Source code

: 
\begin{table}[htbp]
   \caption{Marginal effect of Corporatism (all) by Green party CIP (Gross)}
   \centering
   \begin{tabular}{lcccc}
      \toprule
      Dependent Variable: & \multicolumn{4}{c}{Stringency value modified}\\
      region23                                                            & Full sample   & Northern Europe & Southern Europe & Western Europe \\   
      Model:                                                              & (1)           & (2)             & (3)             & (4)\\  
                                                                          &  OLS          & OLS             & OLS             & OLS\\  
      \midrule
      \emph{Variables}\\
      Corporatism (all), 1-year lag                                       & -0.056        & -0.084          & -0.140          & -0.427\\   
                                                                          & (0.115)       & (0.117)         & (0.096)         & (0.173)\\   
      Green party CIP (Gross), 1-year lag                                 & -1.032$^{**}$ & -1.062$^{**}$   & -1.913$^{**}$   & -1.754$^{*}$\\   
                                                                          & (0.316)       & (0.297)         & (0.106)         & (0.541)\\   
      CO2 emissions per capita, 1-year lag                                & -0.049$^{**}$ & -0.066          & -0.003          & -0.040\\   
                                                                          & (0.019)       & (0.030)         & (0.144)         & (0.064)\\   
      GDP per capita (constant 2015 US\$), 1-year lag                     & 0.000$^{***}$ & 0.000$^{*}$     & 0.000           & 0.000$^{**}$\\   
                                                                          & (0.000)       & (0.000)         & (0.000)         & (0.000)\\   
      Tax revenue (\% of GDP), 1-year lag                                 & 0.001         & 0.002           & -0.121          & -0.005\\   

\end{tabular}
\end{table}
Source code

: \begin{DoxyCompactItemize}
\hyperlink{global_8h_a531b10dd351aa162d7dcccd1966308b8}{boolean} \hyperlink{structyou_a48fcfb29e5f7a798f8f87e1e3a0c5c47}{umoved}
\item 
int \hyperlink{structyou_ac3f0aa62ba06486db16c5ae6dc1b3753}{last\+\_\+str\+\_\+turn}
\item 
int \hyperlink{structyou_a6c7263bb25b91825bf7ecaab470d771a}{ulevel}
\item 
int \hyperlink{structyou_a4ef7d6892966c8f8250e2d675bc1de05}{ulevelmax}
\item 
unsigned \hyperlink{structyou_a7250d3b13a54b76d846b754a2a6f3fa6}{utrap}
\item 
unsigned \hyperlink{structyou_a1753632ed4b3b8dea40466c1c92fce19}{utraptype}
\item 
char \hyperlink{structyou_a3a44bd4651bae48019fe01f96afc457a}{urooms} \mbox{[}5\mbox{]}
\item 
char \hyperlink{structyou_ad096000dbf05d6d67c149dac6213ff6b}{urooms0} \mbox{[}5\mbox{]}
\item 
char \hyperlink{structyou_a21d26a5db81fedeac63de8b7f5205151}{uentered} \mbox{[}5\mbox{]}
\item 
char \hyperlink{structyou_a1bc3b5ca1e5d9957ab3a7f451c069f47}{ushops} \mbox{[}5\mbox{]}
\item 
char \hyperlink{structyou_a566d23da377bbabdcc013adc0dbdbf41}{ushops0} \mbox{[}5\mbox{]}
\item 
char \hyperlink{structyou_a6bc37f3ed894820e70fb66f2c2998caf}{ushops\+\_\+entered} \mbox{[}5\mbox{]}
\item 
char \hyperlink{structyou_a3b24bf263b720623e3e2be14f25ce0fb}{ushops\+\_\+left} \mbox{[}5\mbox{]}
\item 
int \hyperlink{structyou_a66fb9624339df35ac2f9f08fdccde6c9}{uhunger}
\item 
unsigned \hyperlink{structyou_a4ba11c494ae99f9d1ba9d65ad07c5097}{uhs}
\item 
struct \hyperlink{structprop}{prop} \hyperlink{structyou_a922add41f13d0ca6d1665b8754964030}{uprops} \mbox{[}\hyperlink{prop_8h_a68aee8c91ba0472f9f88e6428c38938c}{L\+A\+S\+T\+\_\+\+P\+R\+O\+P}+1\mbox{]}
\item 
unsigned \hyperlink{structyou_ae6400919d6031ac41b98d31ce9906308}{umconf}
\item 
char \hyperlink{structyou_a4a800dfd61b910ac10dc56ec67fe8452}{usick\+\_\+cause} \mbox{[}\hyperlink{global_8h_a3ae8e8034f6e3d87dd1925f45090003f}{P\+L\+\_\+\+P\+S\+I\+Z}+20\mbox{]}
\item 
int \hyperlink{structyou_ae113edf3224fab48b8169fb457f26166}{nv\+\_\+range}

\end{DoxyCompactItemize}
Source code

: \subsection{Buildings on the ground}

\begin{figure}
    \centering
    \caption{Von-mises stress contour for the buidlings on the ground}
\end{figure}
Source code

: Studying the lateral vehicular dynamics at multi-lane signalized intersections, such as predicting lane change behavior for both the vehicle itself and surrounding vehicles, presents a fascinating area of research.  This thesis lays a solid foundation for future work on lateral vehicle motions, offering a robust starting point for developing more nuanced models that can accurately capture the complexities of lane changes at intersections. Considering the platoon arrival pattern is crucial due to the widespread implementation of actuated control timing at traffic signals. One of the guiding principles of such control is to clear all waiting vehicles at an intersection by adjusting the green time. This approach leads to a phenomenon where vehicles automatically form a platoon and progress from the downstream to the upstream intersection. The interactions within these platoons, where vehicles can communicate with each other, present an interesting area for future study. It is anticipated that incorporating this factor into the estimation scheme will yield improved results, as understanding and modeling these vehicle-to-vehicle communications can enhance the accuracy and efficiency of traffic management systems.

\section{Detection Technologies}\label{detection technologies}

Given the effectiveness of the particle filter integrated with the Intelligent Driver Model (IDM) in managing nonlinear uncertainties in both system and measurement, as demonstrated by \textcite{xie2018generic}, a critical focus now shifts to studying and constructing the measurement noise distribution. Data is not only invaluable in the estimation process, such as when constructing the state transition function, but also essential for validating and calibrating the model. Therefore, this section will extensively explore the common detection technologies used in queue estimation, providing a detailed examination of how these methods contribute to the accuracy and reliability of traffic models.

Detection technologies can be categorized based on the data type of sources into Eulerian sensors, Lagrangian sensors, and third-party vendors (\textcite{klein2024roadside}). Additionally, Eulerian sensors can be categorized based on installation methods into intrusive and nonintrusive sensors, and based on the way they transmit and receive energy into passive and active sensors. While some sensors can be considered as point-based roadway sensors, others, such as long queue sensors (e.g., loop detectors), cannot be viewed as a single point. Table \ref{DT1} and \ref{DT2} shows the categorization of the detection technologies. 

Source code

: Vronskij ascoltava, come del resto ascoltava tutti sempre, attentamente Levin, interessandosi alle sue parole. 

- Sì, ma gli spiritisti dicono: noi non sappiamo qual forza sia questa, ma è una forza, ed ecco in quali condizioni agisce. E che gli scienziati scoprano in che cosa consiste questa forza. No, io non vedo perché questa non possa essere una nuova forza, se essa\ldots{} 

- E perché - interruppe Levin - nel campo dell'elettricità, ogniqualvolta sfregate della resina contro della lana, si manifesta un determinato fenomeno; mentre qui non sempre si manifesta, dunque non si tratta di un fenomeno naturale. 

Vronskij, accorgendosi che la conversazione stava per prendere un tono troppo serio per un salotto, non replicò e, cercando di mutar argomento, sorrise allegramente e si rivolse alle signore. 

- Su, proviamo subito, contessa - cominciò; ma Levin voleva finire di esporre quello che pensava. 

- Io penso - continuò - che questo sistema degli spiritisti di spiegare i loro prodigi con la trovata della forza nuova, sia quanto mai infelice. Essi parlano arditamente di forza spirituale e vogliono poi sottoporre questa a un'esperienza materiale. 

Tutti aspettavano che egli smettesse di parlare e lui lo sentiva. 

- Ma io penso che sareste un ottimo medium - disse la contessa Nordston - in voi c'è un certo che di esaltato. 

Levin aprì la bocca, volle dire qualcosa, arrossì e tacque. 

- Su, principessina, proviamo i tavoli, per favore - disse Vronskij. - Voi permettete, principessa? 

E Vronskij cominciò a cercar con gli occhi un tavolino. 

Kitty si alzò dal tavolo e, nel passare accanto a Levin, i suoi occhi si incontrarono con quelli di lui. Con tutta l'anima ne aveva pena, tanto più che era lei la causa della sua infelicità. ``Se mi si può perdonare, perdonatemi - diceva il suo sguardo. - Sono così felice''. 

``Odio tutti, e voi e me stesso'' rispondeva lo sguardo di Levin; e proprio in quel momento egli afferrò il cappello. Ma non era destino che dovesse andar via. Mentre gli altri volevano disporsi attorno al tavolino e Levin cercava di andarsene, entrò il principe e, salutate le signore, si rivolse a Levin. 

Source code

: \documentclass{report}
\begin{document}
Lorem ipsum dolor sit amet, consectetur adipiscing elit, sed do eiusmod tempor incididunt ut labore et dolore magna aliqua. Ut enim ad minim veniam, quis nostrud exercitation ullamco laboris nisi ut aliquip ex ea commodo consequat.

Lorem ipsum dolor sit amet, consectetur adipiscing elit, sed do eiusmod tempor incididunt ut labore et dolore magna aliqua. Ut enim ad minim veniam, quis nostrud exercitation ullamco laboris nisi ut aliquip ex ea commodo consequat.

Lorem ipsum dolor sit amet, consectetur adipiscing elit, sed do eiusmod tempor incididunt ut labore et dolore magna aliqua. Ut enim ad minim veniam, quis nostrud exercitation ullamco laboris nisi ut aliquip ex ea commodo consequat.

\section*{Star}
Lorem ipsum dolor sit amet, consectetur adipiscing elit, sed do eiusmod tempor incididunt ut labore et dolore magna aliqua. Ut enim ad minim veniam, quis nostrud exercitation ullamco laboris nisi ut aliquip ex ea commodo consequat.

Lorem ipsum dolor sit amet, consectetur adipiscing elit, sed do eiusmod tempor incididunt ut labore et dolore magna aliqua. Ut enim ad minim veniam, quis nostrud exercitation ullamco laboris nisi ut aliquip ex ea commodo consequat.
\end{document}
###
* [WHAT IS NEEDED]:
Lines holding the word "Corporatism" in the entries above are the ones to pull out. Copy them all.

* [EXERCISE RESPONSE]:
   \caption{Marginal effect of Corporatism (all) by Green party CIP (Gross)}
      Corporatism (all), 1-year lag                                       & -0.056        & -0.084          & -0.140          & -0.427\\   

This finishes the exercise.